To determine the number of cups of peanut butter needed for the peanut butter balls, one must consider the recipe's requirements and the number of children attending the party. Option C (18 cups) aligns with the recipe's proportion to yield the exact quantity necessary for all children. Option A (10 cups) is insufficient, likely resulting in fewer peanut butter balls than required. Option B (12 cups) may also fall short, leading to a shortage. Option D (24 cups) exceeds the needed amount, creating waste. Thus, C is the optimal choice, ensuring each child receives a peanut butter ball without excess or deficit.
Other Related Questions
If a +√x= b then x =
- A. √b-√a
- B. √(b-1)
- C. (b-a)²
- D. b²-a²
Correct Answer & Rationale
Correct Answer: C
To solve for \( x \) in the equation \( a + \sqrt{x} = b \), we first isolate \( \sqrt{x} \) by rearranging the equation to \( \sqrt{x} = b - a \). Squaring both sides gives \( x = (b - a)^2 \), which corresponds to option C. Option A, \( \sqrt{b} - \sqrt{a} \), does not account for squaring the expression and thus cannot represent \( x \). Option B, \( \sqrt{(b-1)} \), is unrelated to the original equation and lacks the necessary operations. Option D, \( b^2 - a^2 \), applies the difference of squares incorrectly and does not solve for \( x \) directly.

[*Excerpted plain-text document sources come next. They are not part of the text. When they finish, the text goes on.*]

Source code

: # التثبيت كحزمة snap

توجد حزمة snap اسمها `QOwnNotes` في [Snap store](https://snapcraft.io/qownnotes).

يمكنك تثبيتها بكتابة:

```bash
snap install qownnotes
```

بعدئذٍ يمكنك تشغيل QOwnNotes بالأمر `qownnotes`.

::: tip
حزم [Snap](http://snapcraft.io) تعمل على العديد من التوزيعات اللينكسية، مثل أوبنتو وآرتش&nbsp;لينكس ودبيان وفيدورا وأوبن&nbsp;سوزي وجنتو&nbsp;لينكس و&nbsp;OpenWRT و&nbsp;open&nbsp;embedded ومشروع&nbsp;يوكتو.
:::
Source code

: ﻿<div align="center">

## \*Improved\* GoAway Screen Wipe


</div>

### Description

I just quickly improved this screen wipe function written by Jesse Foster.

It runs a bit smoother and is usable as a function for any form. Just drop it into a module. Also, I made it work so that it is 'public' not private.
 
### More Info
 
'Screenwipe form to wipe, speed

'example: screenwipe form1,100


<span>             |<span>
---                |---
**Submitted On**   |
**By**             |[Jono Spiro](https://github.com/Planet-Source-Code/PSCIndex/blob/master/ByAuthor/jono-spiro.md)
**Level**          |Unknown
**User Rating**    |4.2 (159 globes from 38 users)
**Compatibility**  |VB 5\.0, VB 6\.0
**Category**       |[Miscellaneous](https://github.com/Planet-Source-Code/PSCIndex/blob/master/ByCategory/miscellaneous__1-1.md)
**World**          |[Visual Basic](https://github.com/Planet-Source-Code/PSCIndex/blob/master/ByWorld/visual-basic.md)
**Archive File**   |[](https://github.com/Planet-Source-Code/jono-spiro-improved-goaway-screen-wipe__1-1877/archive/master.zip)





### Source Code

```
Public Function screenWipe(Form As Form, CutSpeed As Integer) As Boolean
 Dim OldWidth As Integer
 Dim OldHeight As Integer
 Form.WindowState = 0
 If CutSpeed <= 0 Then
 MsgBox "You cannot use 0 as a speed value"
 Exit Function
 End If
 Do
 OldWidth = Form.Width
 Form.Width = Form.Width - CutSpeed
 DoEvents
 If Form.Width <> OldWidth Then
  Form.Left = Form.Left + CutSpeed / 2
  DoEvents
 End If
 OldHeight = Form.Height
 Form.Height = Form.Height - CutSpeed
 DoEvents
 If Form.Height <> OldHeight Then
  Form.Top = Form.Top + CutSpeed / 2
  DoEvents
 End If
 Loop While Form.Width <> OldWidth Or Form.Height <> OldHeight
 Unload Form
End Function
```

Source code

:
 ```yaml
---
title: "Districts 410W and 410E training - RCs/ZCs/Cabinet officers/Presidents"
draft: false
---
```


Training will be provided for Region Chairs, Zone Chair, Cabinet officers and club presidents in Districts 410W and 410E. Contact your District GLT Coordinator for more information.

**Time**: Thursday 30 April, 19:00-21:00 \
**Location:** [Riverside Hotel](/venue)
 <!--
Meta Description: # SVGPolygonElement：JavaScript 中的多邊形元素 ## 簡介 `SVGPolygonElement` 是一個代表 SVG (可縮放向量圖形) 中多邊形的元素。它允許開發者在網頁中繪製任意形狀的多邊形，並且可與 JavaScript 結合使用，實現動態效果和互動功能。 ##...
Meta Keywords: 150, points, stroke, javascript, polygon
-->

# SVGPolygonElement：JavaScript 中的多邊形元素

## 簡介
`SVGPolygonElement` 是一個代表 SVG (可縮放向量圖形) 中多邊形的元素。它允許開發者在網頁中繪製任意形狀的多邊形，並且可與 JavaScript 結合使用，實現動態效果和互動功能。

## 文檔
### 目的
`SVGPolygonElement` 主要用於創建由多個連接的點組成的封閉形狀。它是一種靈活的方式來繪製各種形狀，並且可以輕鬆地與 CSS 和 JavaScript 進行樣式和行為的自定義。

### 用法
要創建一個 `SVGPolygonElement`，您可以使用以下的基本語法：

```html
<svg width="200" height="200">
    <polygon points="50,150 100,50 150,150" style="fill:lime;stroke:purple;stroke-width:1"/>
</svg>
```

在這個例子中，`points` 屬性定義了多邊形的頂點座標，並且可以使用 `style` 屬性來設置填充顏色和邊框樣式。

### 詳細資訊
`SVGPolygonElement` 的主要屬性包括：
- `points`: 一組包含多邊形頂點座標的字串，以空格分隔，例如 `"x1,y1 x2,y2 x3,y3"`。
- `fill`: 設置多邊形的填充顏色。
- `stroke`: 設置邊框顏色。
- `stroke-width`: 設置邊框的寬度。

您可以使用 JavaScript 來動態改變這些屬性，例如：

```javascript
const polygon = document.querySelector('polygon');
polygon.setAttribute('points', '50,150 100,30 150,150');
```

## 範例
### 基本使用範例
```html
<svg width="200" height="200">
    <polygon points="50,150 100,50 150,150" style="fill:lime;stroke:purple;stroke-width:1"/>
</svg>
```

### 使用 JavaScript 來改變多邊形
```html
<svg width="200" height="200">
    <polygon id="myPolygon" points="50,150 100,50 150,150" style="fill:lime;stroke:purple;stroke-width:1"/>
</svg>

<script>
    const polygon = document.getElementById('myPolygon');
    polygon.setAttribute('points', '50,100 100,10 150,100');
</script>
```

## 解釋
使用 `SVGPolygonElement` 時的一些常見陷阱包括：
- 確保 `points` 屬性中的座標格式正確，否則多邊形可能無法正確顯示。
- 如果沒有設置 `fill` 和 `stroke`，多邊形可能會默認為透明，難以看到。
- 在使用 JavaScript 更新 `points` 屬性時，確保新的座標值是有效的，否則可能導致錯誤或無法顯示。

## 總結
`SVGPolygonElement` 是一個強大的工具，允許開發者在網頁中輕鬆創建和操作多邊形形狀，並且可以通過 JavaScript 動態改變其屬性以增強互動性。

To solve for \( x \) in the equation \( a + \sqrt{x} = b \), we first isolate \( \sqrt{x} \) by rearranging the equation to \( \sqrt{x} = b - a \). Squaring both sides gives \( x = (b - a)^2 \), which corresponds to option C. Option A, \( \sqrt{b} - \sqrt{a} \), does not account for squaring the expression and thus cannot represent \( x \). Option B, \( \sqrt{(b-1)} \), is unrelated to the original equation and lacks the necessary operations. Option D, \( b^2 - a^2 \), applies the difference of squares incorrectly and does not solve for \( x \) directly.
Which equation is a correct way to calculate x?
- A. sin x=5,000 /7,000
- B. sin x= 7,000 /5,000
- C. tan x= 5,000/7,000
- D. tan x=7,000/5,000
Correct Answer & Rationale
Correct Answer: C
To solve for \( x \), the correct relationship involves the tangent function, as \( \tan \) is defined as the ratio of the opposite side to the adjacent side in a right triangle. Option C, \( \tan x = \frac{5,000}{7,000} \), accurately represents this ratio. Option A misapplies the sine function, which should represent the ratio of the opposite side to the hypotenuse, not the adjacent side. Similarly, option B incorrectly uses sine but with the sides reversed, leading to an inaccurate representation. Option D misuses tangent, suggesting the opposite and adjacent sides are swapped, which does not align with the definition of tangent. Thus, only option C correctly applies the tangent function to find \( x \).
To solve for \( x \), the correct relationship involves the tangent function, as \( \tan \) is defined as the ratio of the opposite side to the adjacent side in a right triangle. Option C, \( \tan x = \frac{5,000}{7,000} \), accurately represents this ratio. Option A misapplies the sine function, which should represent the ratio of the opposite side to the hypotenuse, not the adjacent side. Similarly, option B incorrectly uses sine but with the sides reversed, leading to an inaccurate representation. Option D misuses tangent, suggesting the opposite and adjacent sides are swapped, which does not align with the definition of tangent. Thus, only option C correctly applies the tangent function to find \( x \).
The expressions x - 2 and x + 3 represent the length and width of a rectangle, respectively. If the area of the rectangle is 24, what is the perimeter of the rectangle?
- A. 20
- B. 22
- C. 24
- D. 28
Correct Answer & Rationale
Correct Answer: B
To find the perimeter of the rectangle, first calculate its dimensions using the area formula. The area is given by multiplying length and width: \[ (x - 2)(x + 3) = 24 \] Expanding this, we get: \[ x^2 + x - 6 = 24 \implies x^2 + x - 30 = 0 \] Factoring yields: \[ (x - 5)(x + 6) = 0 \implies x = 5 \text{ (valid)} \text{ or } x = -6 \text{ (not valid)} \] Using \(x = 5\), the dimensions are \(3\) (length) and \(8\) (width). The perimeter is: \[ 2(3 + 8) = 22 \] Options A (20), C (24), and D (28) do not match the calculated perimeter of 22, confirming they are incorrect.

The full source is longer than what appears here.